Mobile devices are estimated to generate 600 billion geospatially tagged transactions a day. Every call, text message, email, and data transfer creates a data point with space and time coordinates. Radio-frequency identification (RFID) and sensor data can be even larger. At IBM Research, projects are underway to explore efficient algorithms for finding frequent patterns in spatial context from data in relational databases and from web pages that contain spatial information, such as addresses. Spatial databases are too large to analyze manually. Spatial data mining can help to discover interesting, useful, non-trivial patterns from large spatial data sets.

IBM SPSS Modeler V16 makes it possible to work with geospatial data by applying a spatial data mining function called space-time-boxes.
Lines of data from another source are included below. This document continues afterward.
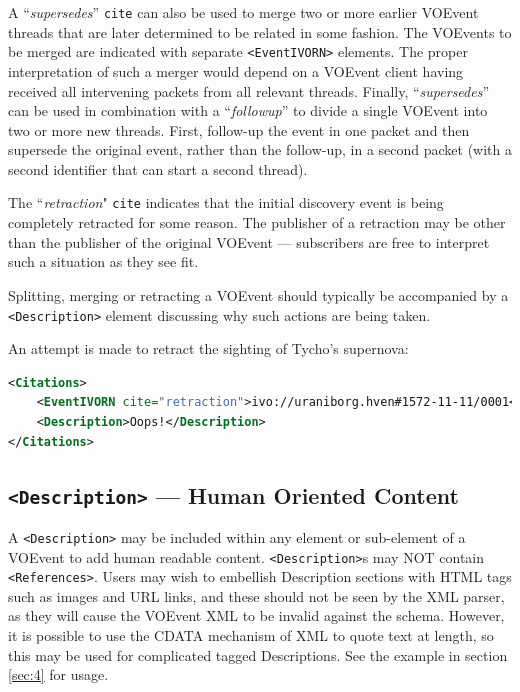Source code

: \documentclass[11pt,a4paper]{ivoa}
\begin{document}
A ``\emph{supersedes}'' {\tt cite} can also be used to merge two or more earlier
VOEvent threads that are later determined to be related in some fashion. The 
VOEvents to be merged are indicated with separate {\tt <EventIVORN>} elements. 
The proper interpretation of such a merger would depend on a VOEvent client 
having received all intervening packets from all relevant threads. Finally, 
``\emph{supersedes}'' can be used in combination with a ``\emph{followup}'' to 
divide a single VOEvent into two or more new threads. First, follow-up the event
in one packet and then supersede the original event, rather than the follow-up,
in a second packet (with a second identifier that can start a second thread). 

The ``\emph{retraction}" {\tt cite} indicates that the initial discovery event 
is being completely retracted for some reason. The publisher of a retraction may
be other than the publisher of the original VOEvent --- subscribers are free to
interpret such a situation as they see fit. 

Splitting, merging or retracting a VOEvent should typically be accompanied by a
{\tt <Description>} element discussing why such actions are being taken. 

An attempt is made to retract the sighting of Tycho's supernova: 
\begin{lstlisting}[language=XML]
<Citations>
    <EventIVORN cite="retraction">ivo://uraniborg.hven#1572-11-11/0001</EventIVORN>     
    <Description>Oops!</Description>
</Citations> 
\end{lstlisting}

\subsection{{\tt <Description>} --- Human Oriented Content}
\label{sec:3.8}
A {\tt <Description>} may be included within any element or sub-element of a
VOEvent to add human readable content. {\tt <Description>}s may NOT contain {\tt 
<References>}. Users may wish to embellish Description sections with HTML tags 
such as images and URL links, and these should not be seen by the XML parser, as
they will cause the VOEvent XML to be invalid against the schema. However, it is 
possible to use the CDATA mechanism of XML to quote text at length, so this may 
be used for complicated tagged Descriptions. See the example in section 
\ref{sec:4} for usage. 
\end{document}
Marketers, intelligence analysts, customer satisfaction representatives, shippers, supply chain and logistics experts, and others who can use this information to improve their ROI are a step ahead of those colleagues who don't. Most events are associated with a particular space and time and they are an important variable in many scenarios and industries.

Space-time-boxes can help resolve problems, such as:

  • How can I track individuals that are suspected of terrorist activity?
  • How can I anticipate demand for a product at the right time and place and for the right person?
  • How can I identify when a bad guy is logging on to the network?
  • How can I tell if two mobile phones might belong to the same person?
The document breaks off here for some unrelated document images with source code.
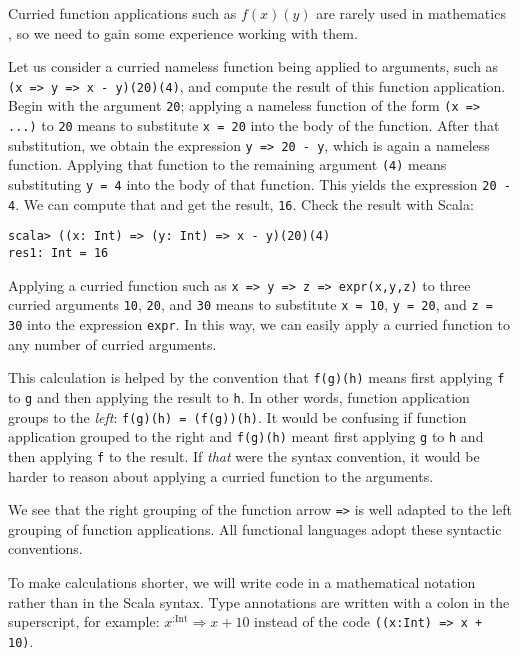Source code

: Curried function applications such as $f(x)(y)$ are rarely used in
mathematics , so we need to gain some experience working with them.

Let us consider a curried nameless function being applied to arguments,
such as \lstinline!(x => y => x - y)(20)(4)!, and compute the result
of this function application. Begin with the argument \lstinline!20!;
applying a nameless function of the form \lstinline!(x => ...)! to
\lstinline!20! means to substitute \lstinline!x = 20! into the body
of the function. After that substitution, we obtain the expression
\lstinline!y => 20 - y!, which is again a nameless function. Applying
that function to the remaining argument \lstinline!(4)! means substituting
\lstinline!y = 4! into the body of that function. This yields the
expression \lstinline!20 - 4!. We can compute that and get the result,
\lstinline!16!. Check the result with Scala:
\begin{lstlisting}
scala> ((x: Int) => (y: Int) => x - y)(20)(4)
res1: Int = 16
\end{lstlisting}

Applying a curried function such as \lstinline!x => y => z => expr(x,y,z)!
to three curried arguments \lstinline!10!, \lstinline!20!, and \lstinline!30!
means to substitute \lstinline!x = 10!, \lstinline!y = 20!, and
\lstinline!z = 30! into the expression \lstinline!expr!. In this
way, we can easily apply a curried function to any number of curried
arguments.

This calculation is helped by the convention that \lstinline!f(g)(h)!
means first applying \lstinline!f! to \lstinline!g! and then applying
the result to \lstinline!h!. In other words, function application
groups to the \emph{left}: \lstinline!f(g)(h) = (f(g))(h)!. It would
be confusing if function application grouped to the right and \lstinline!f(g)(h)!
meant first applying \lstinline!g! to \lstinline!h! and then applying
\lstinline!f! to the result. If \emph{that} were the syntax convention,
it would be harder to reason about applying a curried function to
the arguments.

We see that the right grouping of the function arrow \lstinline!=>!
is well adapted to the left grouping of function applications. All
functional languages adopt these syntactic conventions.

To make calculations shorter, we will write code in a mathematical
notation rather than in the Scala syntax. Type annotations are written
with a colon in the superscript, for example: $x^{:\text{Int}}\Rightarrow x+10$
instead of the code \lstinline!((x:Int) => x + 10)!.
To take advantage of this information, you need to understand geospatial and time data and how to analyze the data by using space-time-boxes.

What is a geohash?

Space-time-boxes use geohashes and timestamps to understand where and when entities exist. A geohash is a unique identifier where the latitude and longitude of a location is converted into an alphanumeric string (a hash). It has a hierarchical data structure that divides space into a bounded, rectangular, grid shape. The precision of a geoshash depends on the length of the string: The longer the string, the more precise the location.

For example, the geohash dr5ru7 is New York City (Midtown Manhattan, Hells Kitchen, to be more precise), but how do you know that?

The Earth can be put on a grid of 32 boxes, as shown in Figure 1. For the geohash dr5ru7, find the grid section D, which includes parts of eastern North America and northern South America. This location is not precise.

Figure 1. Earth is divided into a grid of 32 boxes
Map of the Earth, sectioned into a 32-box grid
Map of the Earth, sectioned into a 32-box grid

Each of the 32 boxes on the map in Figure 1 can be further divided into 32 boxes, as shown in Figure 2. For geohash dr5ru7, the DR indicates the northeastern part of the United States. The location is still not precise but is getting closer.

Figure 2. Box D is divided into another 32 boxes
Map of the Earth that shows Section D, subdivided into 32 boxes
Map of the Earth that shows Section D, subdivided into 32 boxes

The DR box of Figure 2 can be further divided into another 32 boxes, and so on, and so on. For geohash dr5ru7, the DR5 narrows the location down to the northeastern part of the United States. DR5R indicates New York City, as shown in Figure 3.

Figure 3. Geohash DR5 and DR5R point to New York City
Image of New York City highlighted on the map
Image of New York City highlighted on the map

And finally each box gets subdivided enough times until the geohash indicates the precision that is required. In this case dr5ru7 points to midtown Manhattan at coordinates (40.76, -74.0).

Figure 4. Final representation of geohash DR5RU7
Screen capture of zoomed-in map shows precise street location
Screen capture of zoomed-in map shows precise street location

What is a space-time-box node?

Space-time-boxes are an extension of geohash locations that include a third dimension, time, as shown in Listing 1. Analysts can use space-time-boxes to verify that two entities are the same because they're in the same place at the same time. Analysts can also use space-time-boxes to verify proximity between entities. This precision enhances your understanding of potential relationships. To use this extension, look for a new node that is called Space-Time-Boxes in the Record Ops palette of SPSS Modeler V16, as shown in Figure 5.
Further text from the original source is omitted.